Exercise: Among these records, which lines include "specific"? Copy them out.

*** Opening of Data excerpts ***

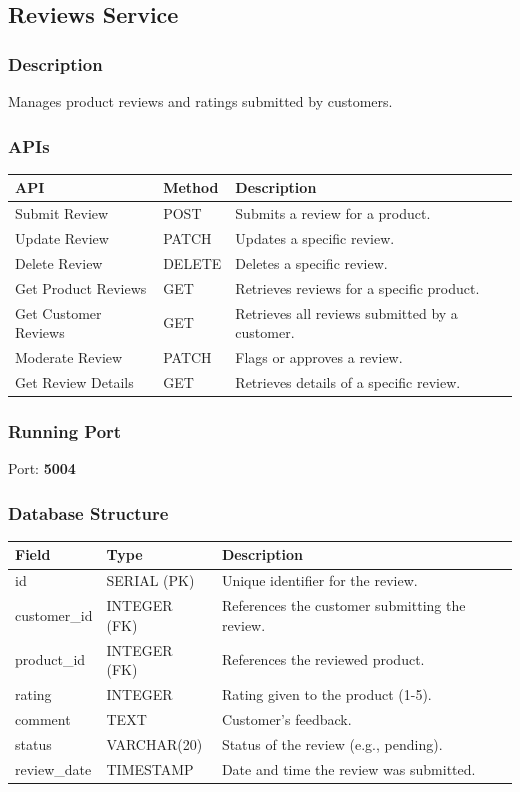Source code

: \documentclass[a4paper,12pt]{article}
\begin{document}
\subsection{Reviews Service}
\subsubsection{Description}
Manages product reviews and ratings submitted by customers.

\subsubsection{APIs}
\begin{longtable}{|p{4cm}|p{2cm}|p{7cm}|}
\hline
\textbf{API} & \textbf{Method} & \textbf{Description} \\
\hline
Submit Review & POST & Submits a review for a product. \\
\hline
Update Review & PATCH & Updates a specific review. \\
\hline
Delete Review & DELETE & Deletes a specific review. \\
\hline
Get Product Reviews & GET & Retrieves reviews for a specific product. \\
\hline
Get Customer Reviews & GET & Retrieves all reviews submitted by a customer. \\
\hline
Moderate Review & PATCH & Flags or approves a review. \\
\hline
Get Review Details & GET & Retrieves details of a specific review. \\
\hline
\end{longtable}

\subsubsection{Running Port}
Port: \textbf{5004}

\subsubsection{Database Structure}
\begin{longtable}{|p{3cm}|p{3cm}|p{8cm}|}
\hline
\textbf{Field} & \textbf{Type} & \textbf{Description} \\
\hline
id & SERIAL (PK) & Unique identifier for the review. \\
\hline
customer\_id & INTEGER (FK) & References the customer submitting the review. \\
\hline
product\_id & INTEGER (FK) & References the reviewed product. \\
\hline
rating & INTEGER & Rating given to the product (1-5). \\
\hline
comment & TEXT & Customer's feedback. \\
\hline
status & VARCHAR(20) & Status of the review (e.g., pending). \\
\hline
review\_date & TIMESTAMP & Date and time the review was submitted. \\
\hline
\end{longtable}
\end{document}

*** Close of Data excerpts ***

Output below:
Update Review & PATCH & Updates a specific review. \\
Delete Review & DELETE & Deletes a specific review. \\
Get Product Reviews & GET & Retrieves reviews for a specific product. \\
Get Review Details & GET & Retrieves details of a specific review. \\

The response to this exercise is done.